01/Jul/2026
A Associação Brasileira dos Produtores de Milho e Sorgo (Abramilho) avaliou que o Plano Safra 2026/27 não atende à demanda dos produtores por crédito para armazenagem e irrigação, duas áreas consideradas centrais para milho e sorgo. Além do volume insuficiente, o acesso às linhas de investimento segue limitado pela maior cautela dos bancos em operações de longo prazo. O que interessa sobretudo na questão do milho e do sorgo é armazenagem e irrigação. Não há recursos suficientes. O Plano Safra 2026/27 da agricultura empresarial prevê R$ 525,1 bilhões em financiamentos para médios e grandes produtores, alta de 1,7% ante o ciclo anterior.
Para investimentos, o governo anunciou R$ 140,2 bilhões, crescimento de 38% sobre a temporada passada. Apesar do avanço no volume total, algumas linhas diretamente ligadas à infraestrutura produtiva tiveram redução, como o Programa para Construção e Ampliação de Armazéns (PCA) e o Proirriga. No caso da armazenagem, os recursos do PCA somam R$ 5,9 bilhões no novo Plano Safra, ante R$ 8,2 bilhões no ciclo 2025/26. O Proirriga passou de R$ 2,75 bilhões para R$ 1,7 bilhão. Esses valores ficam abaixo da necessidade do setor, especialmente em um cenário de crescimento contínuo da produção de grãos. O Brasil tem hoje déficit de armazenagem de cerca de 135 milhões de toneladas.
A produção nacional de grãos cresce em torno de 10 milhões de toneladas por ano e seriam necessários aproximadamente R$ 15 bilhões em investimentos anuais em armazenagem apenas para evitar que esse déficit aumente. Não é para zerar o déficit de armazenagem nem para reduzir, só para não deixar ele aumentar. O problema também envolve a postura das instituições financeiras. Os bancos têm priorizado linhas de custeio, cujo retorno ocorre em prazo mais curto, em vez de financiamentos de investimento. Hoje, os bancos estão fugindo de financiamento de longo prazo, de investimentos. Observa-se dificuldade desde o ano passado para os produtores terem acesso a essas linhas de irrigação e armazenagem.
Os instrumentos disponíveis para armazenagem no Plano Safra, incluindo o PCA e a linha para estruturas de até 12 mil toneladas, não têm volume suficiente para suprir a demanda. Parte dos recursos pode ser acessada por outros segmentos agrícolas, não apenas por produtores de grãos, o que aumenta a disputa pelas linhas. A redução dos juros nas linhas de armazenagem foi limitada. No Plano Safra 2026/27, as taxas do PCA foram anunciadas em 8% ao ano para estruturas de até 12 mil toneladas e 9,5% ao ano nas demais operações. Embora tenha caído 0,5%, ainda não é suficiente para dizer que é uma linha atrativa.

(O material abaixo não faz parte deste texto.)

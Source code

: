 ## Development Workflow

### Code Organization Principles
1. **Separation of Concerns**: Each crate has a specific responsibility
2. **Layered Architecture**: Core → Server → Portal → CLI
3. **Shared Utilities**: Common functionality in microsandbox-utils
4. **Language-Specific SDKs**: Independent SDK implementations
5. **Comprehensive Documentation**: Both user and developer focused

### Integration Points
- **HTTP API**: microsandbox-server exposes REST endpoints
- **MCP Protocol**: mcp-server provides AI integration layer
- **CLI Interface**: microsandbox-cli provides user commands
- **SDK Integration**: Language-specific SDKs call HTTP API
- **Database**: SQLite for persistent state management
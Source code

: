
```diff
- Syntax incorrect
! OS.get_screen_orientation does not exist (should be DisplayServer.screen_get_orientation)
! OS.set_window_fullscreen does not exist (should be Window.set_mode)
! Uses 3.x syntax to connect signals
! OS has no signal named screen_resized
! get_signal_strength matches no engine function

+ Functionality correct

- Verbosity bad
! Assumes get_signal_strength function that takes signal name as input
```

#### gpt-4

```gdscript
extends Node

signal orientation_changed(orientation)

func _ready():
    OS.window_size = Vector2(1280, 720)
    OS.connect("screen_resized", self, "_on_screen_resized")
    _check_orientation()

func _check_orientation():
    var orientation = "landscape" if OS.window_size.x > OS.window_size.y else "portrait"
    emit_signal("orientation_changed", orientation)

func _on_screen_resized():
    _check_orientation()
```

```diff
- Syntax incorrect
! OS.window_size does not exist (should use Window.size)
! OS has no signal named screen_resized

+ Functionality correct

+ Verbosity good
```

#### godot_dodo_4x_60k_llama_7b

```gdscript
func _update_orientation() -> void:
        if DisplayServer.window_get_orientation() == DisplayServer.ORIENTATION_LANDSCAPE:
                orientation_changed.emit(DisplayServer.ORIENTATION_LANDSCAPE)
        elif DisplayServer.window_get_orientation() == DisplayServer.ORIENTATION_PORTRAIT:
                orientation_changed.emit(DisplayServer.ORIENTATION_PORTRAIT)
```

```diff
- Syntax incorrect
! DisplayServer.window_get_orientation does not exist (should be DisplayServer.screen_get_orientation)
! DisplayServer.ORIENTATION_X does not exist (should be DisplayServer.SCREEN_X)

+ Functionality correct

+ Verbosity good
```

O custo financeiro precisa ser analisado no horizonte completo da operação, já que linhas de armazenagem costumam ter prazo de dez anos, com dois anos de carência. Esse juro na atividade agrícola, por mais que seja fixo, não é pequeno, principalmente se analisar no longo prazo. É um juro real, já que a inflação está menor que isso. É preciso separar o volume total de crédito anunciado pelo governo do subsídio efetivo do Tesouro nas operações. O dado relevante para medir o apoio público ao Plano Safra é o valor aplicado em equalização de juros. Esse é o valor real da aplicação, em termos de subsídio, no Plano Safra, na agropecuária brasileira. Fonte: Broadcast Agro. Adaptado por Cogo Inteligência em Agronegócio.